Probably the most telling ratio to look at would be your sail area/displacement ratio. On the US Sailing calculator, cruising boats range from 10-15, racer/cruisers from 16-20, racers 20-23, and sportboats/high performance racers 24 and above. The B 45.5 rates 14.94, so just at the high end of a cruising boat
Two other ratios that will tell something about performance are ballast/displacement, which for your boat
is a very stable 43.28%, and displacement/length, which comes out at 299.37, which puts you in the category of moderate displacement
. (I believe an earlier post put you in the mid/heavy displacement
category; this was incorrect.)
What does this all say? Well, first of all it says that your boat was designed in 1979. By the standards of the day it was right on the numbers. By today's standards it's a bit sluggish, but certainly not in the same way that the full-keelers of the days of yore were.

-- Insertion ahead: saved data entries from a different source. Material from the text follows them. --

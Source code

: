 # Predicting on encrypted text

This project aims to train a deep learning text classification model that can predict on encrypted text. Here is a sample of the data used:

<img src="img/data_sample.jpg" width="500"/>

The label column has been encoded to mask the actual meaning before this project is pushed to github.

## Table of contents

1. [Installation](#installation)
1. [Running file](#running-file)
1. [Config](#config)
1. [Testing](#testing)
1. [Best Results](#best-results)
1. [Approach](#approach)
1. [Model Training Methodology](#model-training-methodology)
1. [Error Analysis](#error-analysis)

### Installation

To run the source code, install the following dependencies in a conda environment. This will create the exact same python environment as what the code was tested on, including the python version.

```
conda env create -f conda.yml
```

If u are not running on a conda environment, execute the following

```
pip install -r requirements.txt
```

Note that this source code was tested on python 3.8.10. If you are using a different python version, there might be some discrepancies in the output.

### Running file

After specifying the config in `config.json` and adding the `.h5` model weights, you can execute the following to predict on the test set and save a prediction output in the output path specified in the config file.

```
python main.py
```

So if I were tactician on your boat, I'd go into a race
knowing to avoid tacking duels since it won't accelerate well out of a tack. I'd want to carry a bit more sail than most of the competition because it's stable enough to carry it well. I'd look for race
courses with a lot of reaching, because I'm going to do better there than on a windward/leeward course. I'd love chop and steep waves, because she'll carry through it better than lighter weight boats.

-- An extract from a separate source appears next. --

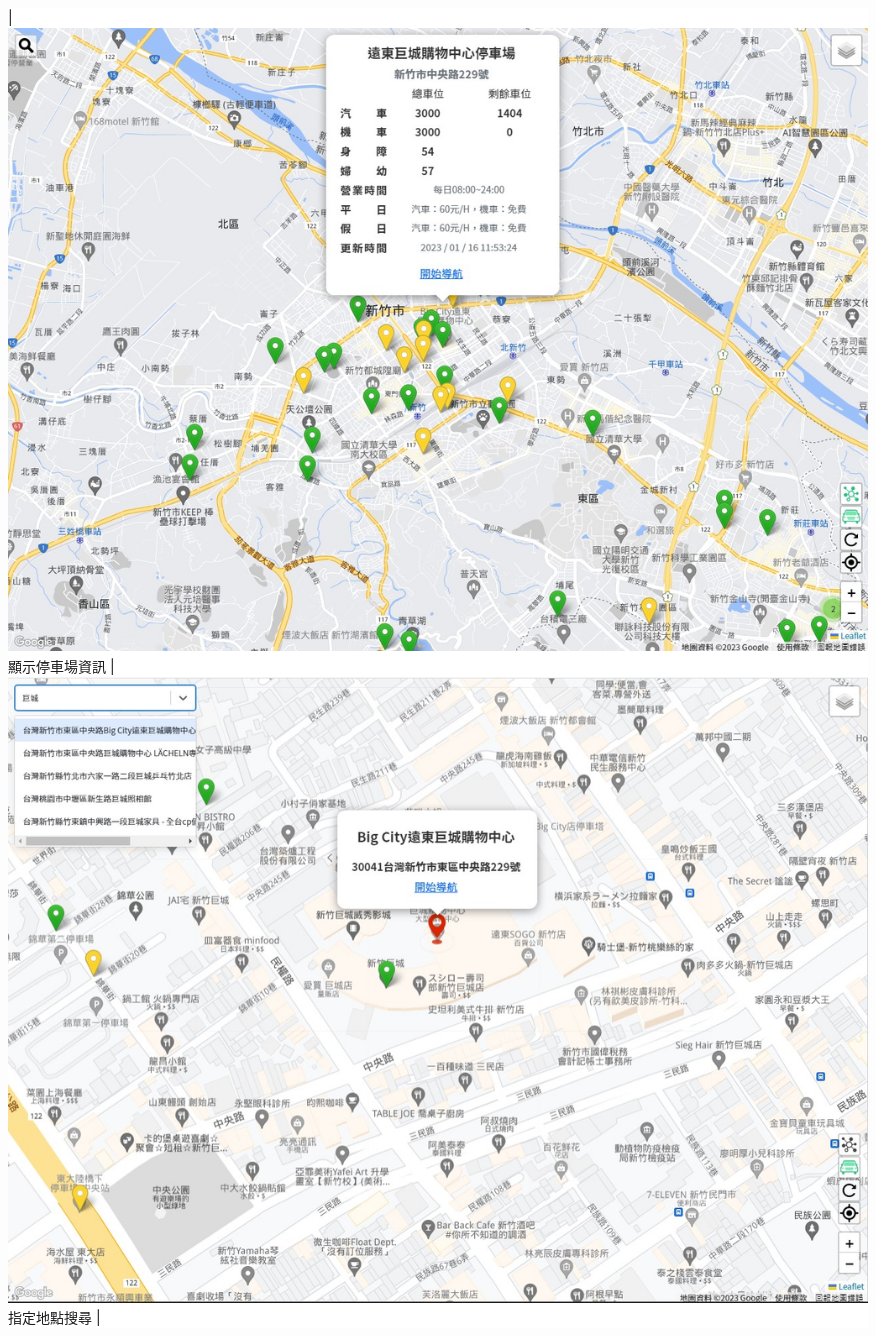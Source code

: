 |        <img width="1604" alt="screen" src="./public/screen.jpg"> 顯示停車場資訊        |                <img width="1604" alt="search" src="./public/search.jpg"> 指定地點搜尋                 |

I'd know better than to bet pink slips with recently built boats in the same size range like the Catalina
47, the Hunter
460, or the Beneteau
463, especially in light air. Your SA/D of 14.93, for example, compares to the Hunter's 18.22. In light air, with its greater waterline, it's going to run away from you upwind and down. Your best chance in such a race would be to hope it blows at least gale force and that the skipper
doesn't quite understand how to reef.
We're not racers, however--we're cruisers, right? You've got a boat that was built at the end of an era when cruisers were cruisers, racers were racers, and there was little thought of making something try to do both. If a fellow wanted a fast cruiser, there wasn't anything built better than a Bristol 45.5.
Is your boat a dog? Well, if it is, it's no greyhound. Not even an Irish setter. Think of it more as a seasoned Labrador retriever. Steady, reliable, loyal to its owner, and not at all afraid of getting wet.